PROSE / WORD SLINGING / Words

How to Stagnate by Max Cothrel

Be born; the simple act of living is supposed to have a meaning that we spend literal lifetimes trying to discover, so try that. Be a baby, an infant, a toddler, a child. Learn hard lessons fast and make easy mistakes just enough times to stop making them (e.g., spill your juice, drop your food, piss your pants). You don’t have to intend any of this. Just do. Start. Begin. Face a direction, and head down a path—with or without a purpose. You don’t even have to pick one. This early movement might never haunt you the way it could, but you still have to exist to do nothing.

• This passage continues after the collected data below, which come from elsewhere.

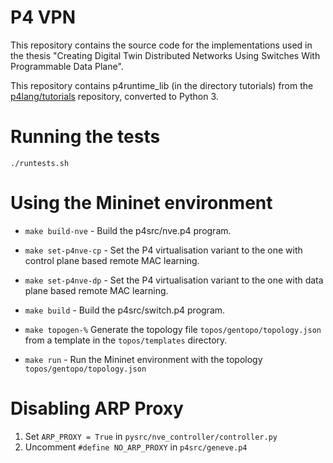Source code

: # P4 VPN

This repository contains the source code for the implementations used in the thesis "Creating Digital Twin Distributed Networks Using Switches With Programmable Data Plane".

This repository contains p4runtime_lib (in the directory tutorials) from the [p4lang/tutorials](https://github.com/p4lang/tutorials) repository, converted to Python 3.

# Running the tests

`./runtests.sh`

# Using the Mininet environment

- `make build-nve` - Build the p4src/nve.p4 program.

- `make set-p4nve-cp` - Set the P4 virtualisation variant to the one with control plane based remote MAC learning.

- `make set-p4nve-dp` - Set the P4 virtualisation variant to the one with data plane based remote MAC learning.

- `make build` - Build the p4src/switch.p4 program.

- `make topogen-%` Generate the topology file `topos/gentopo/topology.json` from a template in the `topos/templates` directory.

- `make run` - Run the Mininet environment with the topology `topos/gentopo/topology.json`

# Disabling ARP Proxy

1. Set `ARP_PROXY = True` in `pysrc/nve_controller/controller.py`
2. Uncomment `#define NO_ARP_PROXY` in `p4src/geneve.p4`
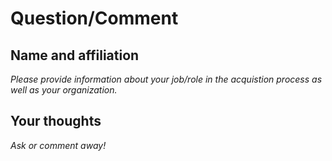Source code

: # Question/Comment

## Name and affiliation
_Please provide information about your job/role in the acquistion process as well as your organization._

## Your thoughts
_Ask or comment away!_
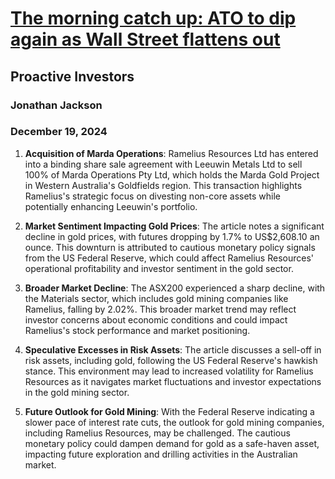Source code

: # [The morning catch up: ATO to dip again as Wall Street flattens out](https://advance.lexis.com/api/document?collection=news&id=urn:contentItem:6DP8-VBC3-RRPH-0127-00000-00&context=1519360)
## Proactive Investors
### Jonathan Jackson
### December 19, 2024

1. **Acquisition of Marda Operations**: Ramelius Resources Ltd has entered into a binding share sale agreement with Leeuwin Metals Ltd to sell 100% of Marda Operations Pty Ltd, which holds the Marda Gold Project in Western Australia's Goldfields region. This transaction highlights Ramelius's strategic focus on divesting non-core assets while potentially enhancing Leeuwin's portfolio.

2. **Market Sentiment Impacting Gold Prices**: The article notes a significant decline in gold prices, with futures dropping by 1.7% to US$2,608.10 an ounce. This downturn is attributed to cautious monetary policy signals from the US Federal Reserve, which could affect Ramelius Resources' operational profitability and investor sentiment in the gold sector.

3. **Broader Market Decline**: The ASX200 experienced a sharp decline, with the Materials sector, which includes gold mining companies like Ramelius, falling by 2.02%. This broader market trend may reflect investor concerns about economic conditions and could impact Ramelius's stock performance and market positioning.

4. **Speculative Excesses in Risk Assets**: The article discusses a sell-off in risk assets, including gold, following the US Federal Reserve's hawkish stance. This environment may lead to increased volatility for Ramelius Resources as it navigates market fluctuations and investor expectations in the gold mining sector.

5. **Future Outlook for Gold Mining**: With the Federal Reserve indicating a slower pace of interest rate cuts, the outlook for gold mining companies, including Ramelius Resources, may be challenged. The cautious monetary policy could dampen demand for gold as a safe-haven asset, impacting future exploration and drilling activities in the Australian market.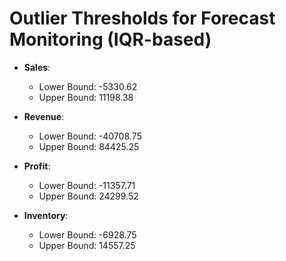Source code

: # Outlier Thresholds for Forecast Monitoring (IQR-based)

- **Sales**:
  - Lower Bound: -5330.62
  - Upper Bound: 11198.38

- **Revenue**:
  - Lower Bound: -40708.75
  - Upper Bound: 84425.25

- **Profit**:
  - Lower Bound: -11357.71
  - Upper Bound: 24299.52

- **Inventory**:
  - Lower Bound: -6928.75
  - Upper Bound: 14557.25

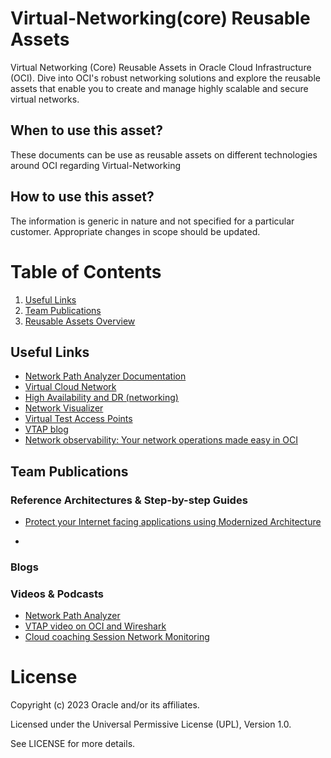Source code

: # Virtual-Networking(core) Reusable Assets
Virtual Networking (Core) Reusable Assets in Oracle Cloud Infrastructure (OCI). Dive into OCI's robust networking solutions and explore the reusable assets that enable you to create and manage highly scalable and secure virtual networks. 

## When to use this asset?
These documents can be use as reusable assets on different technologies around OCI regarding Virtual-Networking

## How to use this asset?
The information is generic in nature and not specified for a particular customer. Appropriate changes in scope should be updated.


# Table of Contents
 
1. [Useful Links](#useful-links)
2. [Team Publications](#team-publications)
3. [Reusable Assets Overview](#reusable-assets-overviewdef)
 
## Useful Links
- [Network Path Analyzer Documentation](https://docs.oracle.com/es-ww/iaas/Content/Network/Concepts/path_analyzer.htm)
- [Virtual Cloud Network](https://www.oracle.com/cloud/networking/virtual-cloud-network/)
- [High Availability and DR (networking)](https://www.oracle.com/a/ocom/docs/ha-dr-l300.pdf/)
- [Network Visualizer](https://docs.oracle.com/es-ww/iaas/Content/Network/Concepts/network_visualizer.htm)
- [Virtual Test Access Points](https://docs.oracle.com/en-us/iaas/Content/Network/Tasks/vtap.htm)
- [VTAP blog](https://blogs.oracle.com/cloud-infrastructure/post/announcing-vtap-for-oracle-cloud-infrastructure)
- [Network observability: Your network operations made easy in OCI](https://blogs.oracle.com/cloud-infrastructure/post/virtual-network-observability-your-network-operations-made-easy-in-oci)


## Team Publications


### Reference Architectures & Step-by-step Guides

- [Protect your Internet facing applications using Modernized Architecture]([https://docs.oracle.com/es-ww/iaas/Content/Network/Concepts/path_analyzer.htm](https://github.com/oracle-devrel/technology-engineering/blob/luisc_networking_2/cloud-infrastructure/networking/Virtual-Networking(core)/files/Modernized_Architecture.pdf))

- 
### Blogs
 

### Videos & Podcasts
- [Network Path Analyzer](https://www.youtube.com/watch?v=vr8oitlkAvI)
- [VTAP video on OCI and Wireshark](https://www.youtube.com/watch?v=7nWY_8BjJis)
- [Cloud coaching Session Network Monitoring](https://www.youtube.com/watch?v=f29iNJ1paMU)





# License

Copyright (c) 2023 Oracle and/or its affiliates.

Licensed under the Universal Permissive License (UPL), Version 1.0.

See LICENSE for more details.
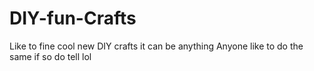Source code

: # DIY-fun-Crafts
Like to fine cool new DIY crafts it can be anything 
Anyone like to do the same if so do tell lol
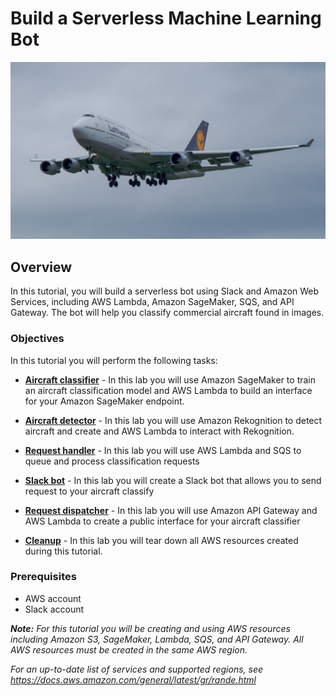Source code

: # Build a Serverless Machine Learning Bot
<p align="center"><img src="images/boeing-747.jpg"></p>

## Overview
In this tutorial, you will build a serverless bot using Slack and Amazon Web Services, including AWS Lambda, Amazon SageMaker, SQS, and API Gateway. The bot will help you classify commercial aircraft found in images. 
### Objectives
In this tutorial you will perform the following tasks:

* **[Aircraft classifier](AircraftClassifier)** -
In this lab you will use Amazon SageMaker to train an aircraft classification model and AWS Lambda to build an interface for your Amazon SageMaker endpoint.

* **[Aircraft detector](AircraftDetector)** -
In this lab you will use Amazon Rekognition to detect aircraft and create and AWS Lambda to interact with Rekognition.

* **[Request handler](RequestHandler)** -
In this lab you will use AWS Lambda and SQS to queue and process classification requests

* **[Slack bot](SlackBot)** -
In this lab you will create a Slack bot that allows you to send request to your aircraft classify

* **[Request dispatcher](RequestDispatcher)** -
In this lab you will use Amazon API Gateway and AWS Lambda to create a public interface for your aircraft classifier

* **[Cleanup](Cleanup)** - 
In this lab you will tear down all AWS resources created during this tutorial.

### Prerequisites
* AWS account
* Slack account

_**Note:** For this tutorial you will be creating and using AWS resources including Amazon S3, SageMaker, Lambda, SQS, and API Gateway. All AWS resources must be created in the same AWS region._

_For an up-to-date list of services and supported regions, see https://docs.aws.amazon.com/general/latest/gr/rande.html_
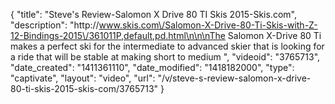 {
    "title": "Steve's Review-Salomon X Drive 80 TI Skis 2015-Skis.com",
    "description": "http:\/\/www.skis.com\/Salomon-X-Drive-80-Ti-Skis-with-Z-12-Bindings-2015\/361011P,default,pd.html\n\n\nThe Salomon X-Drive 80 Ti makes a perfect ski for the intermediate to advanced skier that is looking for a ride that will be stable at making short to medium ",
    "videoid": "3765713",
    "date_created": "1411361110",
    "date_modified": "1418182000",
    "type": "captivate",
    "layout": "video",
    "url": "\/v\/steve-s-review-salomon-x-drive-80-ti-skis-2015-skis-com\/3765713"
}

Age. Grow, develop. Start to have proportions resembling a human being. Learn the names of things, of people, of your parents. Create expectations of yourself—for you, for others. You can make them inadvertently big expectations or impressively small expectations or Dickensianly great expectations (e.g., respectively, start to show interests in things, tie your own shoes, try to bring to light the plight of the working man). Begin to approach a specific definition of your Self, but take your time; there’s no rush. You don’t have to decide to be a lifelong fan of anything yet. Believe people when they tell you that you’re special.

Hope. Aspire. Dream. Have heroes and mentors. Find your Romantic side; find beauty in something and chase after it. Claim a favorite subject in school. Thing big—no! Think grand! Begin projects in fervors. Light a fire and stay up late with your creation. Find books to read; buy a guitar; draw unicorns in all your notebooks. Set out to form a more perfect union—of men, of marriage, of bacon and cheeseburgers. All the while, believe—in yourself, in g/God(s), in Fate—and doubt only the temporal constraints of morality; you can live forever if you avoid death long enough.

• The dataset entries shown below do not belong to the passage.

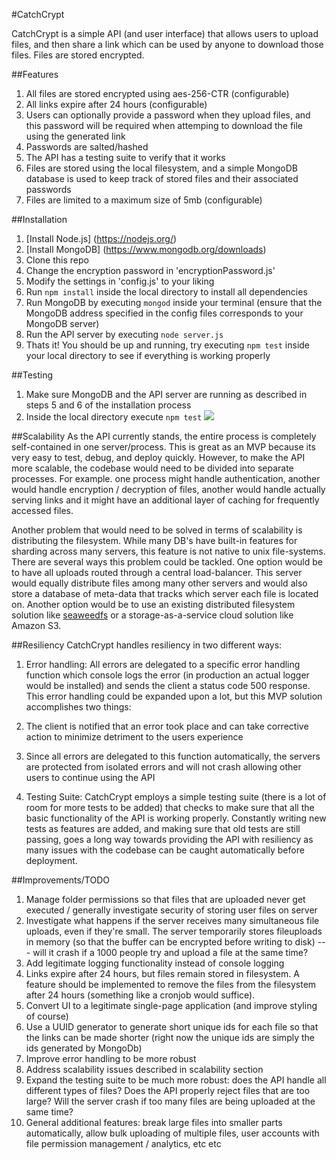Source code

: #CatchCrypt

CatchCrypt is a simple API (and user interface) that allows users to upload files, and then share a link which can be used by anyone to download those files. Files are stored encrypted.

##Features
1. All files are stored encrypted using aes-256-CTR (configurable)
2. All links expire after 24 hours (configurable)
3. Users can optionally provide a password when they upload files, and this password will be required when attemping to download the file using the generated link
4. Passwords are salted/hashed
5. The API has a testing suite to verify that it works
6. Files are stored using the local filesystem, and a simple MongoDB database is used to keep track of stored files and their associated passwords
7. Files are limited to a maximum size of 5mb (configurable)

##Installation
1. [Install Node.js] (https://nodejs.org/)
2. [Install MongoDB] (https://www.mongodb.org/downloads)
3. Clone this repo
4. Change the encryption password in 'encryptionPassword.js'
5. Modify the settings in 'config.js' to your liking
6. Run `npm install` inside the local directory to install all dependencies
7. Run MongoDB by executing `mongod` inside your terminal (ensure that the MongoDB address specified in the config files corresponds to your MongoDB server)
8. Run the API server by executing `node server.js`
9. Thats it! You should be up and running, try executing `npm test` inside your local directory to see if everything is working properly

##Testing
1. Make sure MongoDB and the API server are running as described in steps 5 and 6 of the installation process
2. Inside the local directory execute `npm test`
![](https://github.com/github/training-kit/blob/master/documentation/testsExample.png)

##Scalability
As the API currently stands, the entire process is completely self-contained in one server/process. This is great as an MVP because its very easy to test, debug, and deploy quickly. However, to make the API more scalable, the codebase would need to be divided into separate processes. For example. one process might handle authentication, another would handle encryption / decryption of files, another would handle actually serving links and it might have an additional layer of caching for frequently accessed files.

Another problem that would need to be solved in terms of scalability is distributing the filesystem. While many DB's have built-in features for sharding across many servers, this feature is not native to unix file-systems. There are several ways this problem could be tackled. One option would be to have all uploads routed through a central load-balancer. This server would equally distribute files among many other servers and would also store a database of meta-data that tracks which server each file is located on. Another option would be to use an existing distributed filesystem solution like [seaweedfs](https://github.com/chrislusf/seaweedfs) or a storage-as-a-service cloud solution like Amazon S3.

##Resiliency
CatchCrypt handles resiliency in two different ways:
1. Error handling: All errors are delegated to a specific error handling function which console logs the error (in production an actual logger would be installed) and sends the client a status code 500 response. This error handling could be expanded upon a lot, but this MVP solution accomplishes two things: 
  1. The client is notified that an error took place and can take corrective action to minimize detriment to the users experience
  2. Since all errors are delegated to this function automatically, the servers are protected from isolated errors and will not crash allowing other users to continue using the API

2. Testing Suite: CatchCrypt employs a simple testing suite (there is a lot of room for more tests to be added) that checks to make sure that all the basic functionality of the API is working properly. Constantly writing new tests as features are added, and making sure that old tests are still passing, goes a long way towards providing the API with resiliency as many issues with the codebase can be caught automatically before deployment.

##Improvements/TODO
1. Manage folder permissions so that files that are uploaded never get executed / generally investigate security of storing user files on server
2. Investigate what happens if the server receives many simultaneous file uploads, even if they're small. The server temporarily stores fileuploads in memory (so that the buffer can be encrypted before writing to disk) --- will it crash if a 1000 people try and upload a file at the same time?
3. Add legitimate logging functionality instead of console logging
4. Links expire after 24 hours, but files remain stored in filesystem. A feature should be implemented to remove the files from the filesystem after 24 hours (something like a cronjob would suffice).
5. Convert UI to a legitimate single-page application (and improve styling of course)
6. Use a UUID generator to generate short unique ids for each file so that the links can be made shorter (right now the unique ids are simply the ids generated by MongoDb)
7. Improve error handling to be more robust
8. Address scalability issues described in scalability section
9. Expand the testing suite to be much more robust: does the API handle all different types of files? Does the API properly reject files that are too large? Will the server crash if too many files are being uploaded at the same time?
10. General additional features: break large files into smaller parts automatically, allow bulk uploading of multiple files, user accounts with file permission management / analytics, etc etc
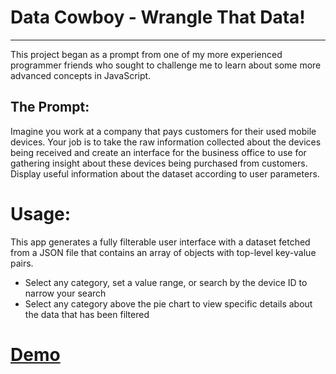 # Data Cowboy - Wrangle That Data!

----
This project began as a prompt from one of my more experienced programmer friends who sought to challenge me to learn about some more advanced concepts in JavaScript.

## The Prompt:
Imagine you work at a company that pays customers for their used mobile devices. Your job is to take the raw information collected about the devices being received and create an interface for the business office to use for gathering insight about these devices being purchased from customers. Display useful information about the dataset according to user parameters.

# Usage:
This app generates a fully filterable user interface with a dataset fetched from a JSON file that contains an array of objects with top-level key-value pairs.
* Select any category, set a value range, or search by the device ID to narrow your search
* Select any category above the pie chart to view specific details about the data that has been filtered 

# [Demo](https://samueldlay.github.io/data-cowboy-react/)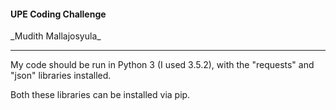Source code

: <h4>UPE Coding Challenge</h4>
_Mudith Mallajosyula_

---

My code should be run in Python 3 (I used 3.5.2), with the "requests" and "json" libraries installed.

Both these libraries can be installed via pip.
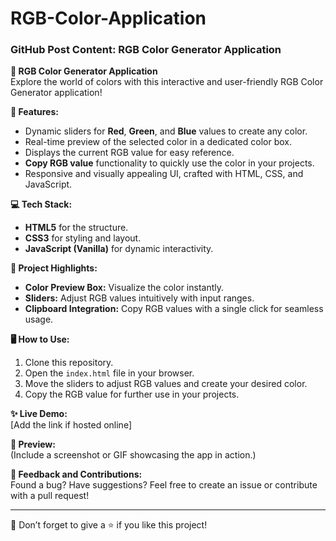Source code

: # RGB-Color-Application
### GitHub Post Content: RGB Color Generator Application  

**🌈 RGB Color Generator Application**  
Explore the world of colors with this interactive and user-friendly RGB Color Generator application!  

**🚀 Features:**  
- Dynamic sliders for **Red**, **Green**, and **Blue** values to create any color.  
- Real-time preview of the selected color in a dedicated color box.  
- Displays the current RGB value for easy reference.  
- **Copy RGB value** functionality to quickly use the color in your projects.  
- Responsive and visually appealing UI, crafted with HTML, CSS, and JavaScript.  

**💻 Tech Stack:**  
- **HTML5** for the structure.  
- **CSS3** for styling and layout.  
- **JavaScript (Vanilla)** for dynamic interactivity.  

**📂 Project Highlights:**  
- **Color Preview Box:** Visualize the color instantly.  
- **Sliders:** Adjust RGB values intuitively with input ranges.  
- **Clipboard Integration:** Copy RGB values with a single click for seamless usage.  

**🖥️ How to Use:**  
1. Clone this repository.  
2. Open the `index.html` file in your browser.  
3. Move the sliders to adjust RGB values and create your desired color.  
4. Copy the RGB value for further use in your projects.  

**✨ Live Demo:**  
[Add the link if hosted online]  

**📸 Preview:**  
(Include a screenshot or GIF showcasing the app in action.)

**🌟 Feedback and Contributions:**  
Found a bug? Have suggestions? Feel free to create an issue or contribute with a pull request!  

---  
🌟 Don’t forget to give a ⭐ if you like this project!
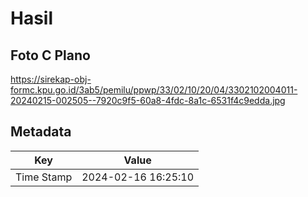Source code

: # Hasil

## Foto C Plano

https://sirekap-obj-formc.kpu.go.id/3ab5/pemilu/ppwp/33/02/10/20/04/3302102004011-20240215-002505--7920c9f5-60a8-4fdc-8a1c-6531f4c9edda.jpg


## Metadata

| Key        | Value               |
| ---------- | ------------------- |
| Time Stamp | 2024-02-16 16:25:10 |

Break expectations; i.e., disappoint. Wake up late and sticky on a school day, with a hangover. Lay in bed and will your eyes to ignore the light coming in through the blinds and curtains on your east-facing windows. Nap often. Wear stained shirts Avoid the stack of books on your desk as if the two you went on a bad date; take note of how dust collects around and in between the guitar strings; find a unicorn drawing in a childhood notebook and throw it out in mild disgust, but miss the trash can and let it sit on the floor in a crumpled ball for a few weeks. Start smoking, start drinking, don’t eat right. Waste your youth, your health, and your time on cigarettes and alcohol and bacon cheeseburgers. Catch yourself staring at flesh, but never offer pleasant greetings or even the fleeting warmth of a passing smile if it returns your gaze. Watch reflections in puddles and keep smoking and keep drinking. Pay for your education with money you don’t have so that a part of you exists on credit. Read what they tell you; re-read it when you don’t understand; re-read it again and if it still escapes you, just move on.

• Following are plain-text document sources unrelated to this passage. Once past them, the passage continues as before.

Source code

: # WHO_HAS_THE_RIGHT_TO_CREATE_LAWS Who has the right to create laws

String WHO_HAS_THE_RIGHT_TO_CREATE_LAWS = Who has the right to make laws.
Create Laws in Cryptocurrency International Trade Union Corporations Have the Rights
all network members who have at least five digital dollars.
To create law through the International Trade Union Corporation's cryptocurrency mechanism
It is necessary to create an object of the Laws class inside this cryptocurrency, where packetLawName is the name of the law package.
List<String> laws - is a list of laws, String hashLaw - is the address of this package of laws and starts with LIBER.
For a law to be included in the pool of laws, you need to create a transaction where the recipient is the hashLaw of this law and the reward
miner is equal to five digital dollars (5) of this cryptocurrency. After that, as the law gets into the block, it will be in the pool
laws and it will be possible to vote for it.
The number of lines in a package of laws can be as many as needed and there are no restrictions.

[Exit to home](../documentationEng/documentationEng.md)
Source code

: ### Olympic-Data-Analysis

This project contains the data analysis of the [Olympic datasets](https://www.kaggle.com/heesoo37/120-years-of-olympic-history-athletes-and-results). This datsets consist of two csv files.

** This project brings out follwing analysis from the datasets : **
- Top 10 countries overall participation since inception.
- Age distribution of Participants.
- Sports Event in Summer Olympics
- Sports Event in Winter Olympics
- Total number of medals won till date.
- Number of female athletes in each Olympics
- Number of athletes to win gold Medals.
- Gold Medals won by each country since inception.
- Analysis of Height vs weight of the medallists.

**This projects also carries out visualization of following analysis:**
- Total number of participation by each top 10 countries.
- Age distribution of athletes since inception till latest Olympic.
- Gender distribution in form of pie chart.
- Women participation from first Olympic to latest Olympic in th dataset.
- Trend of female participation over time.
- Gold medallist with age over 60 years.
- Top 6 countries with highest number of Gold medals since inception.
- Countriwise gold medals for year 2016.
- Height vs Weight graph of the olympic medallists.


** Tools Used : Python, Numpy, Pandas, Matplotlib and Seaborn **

Get a job, get married, get [your wife] pregnant. Start a career and a family. Get pet(s), get house(s), get credit card(s), get mortgage(s). Find a nice place to settle down—the kind of noun derived from the abbreviation of an adjective—ah, the suburbs. Live happily and without undue excitement, as if you’ve always lived this way and always will. Shelve the books you never read, store the guitar you never played, and buy you children notebooks with unicorns already printed on them. Believe in things still, but mostly out of convenience. Get frequent headaches you can never explain from gritting your teeth—not grinding, just holding the muscles at the joint of your jaw in a constant, unconscious clench, in a single permanent chew. Let your consumption of bacon cheeseburgers slowly decline but never totally drop off over the course of decades. Sit around a campfire a few nights out of the year, but don’t tell stories.

Grow old. See your children’s children become a reality and feel something neither successive generation can understand because how could they? Go on walks despite the challenge of it, for the challenge of it, as a Fuck You to your own age. Buy canes and start using them; admire their dignity when you are relegated to a walker or confined to a wheelchair. Creak, ache, ail. Get to a point where your eyes can’t read and your hands can’t play or draw or work. Never think of it as a downward spiral; just think of it as growing up. Huddle near furnace vents for warmth; the whole world will seem colder.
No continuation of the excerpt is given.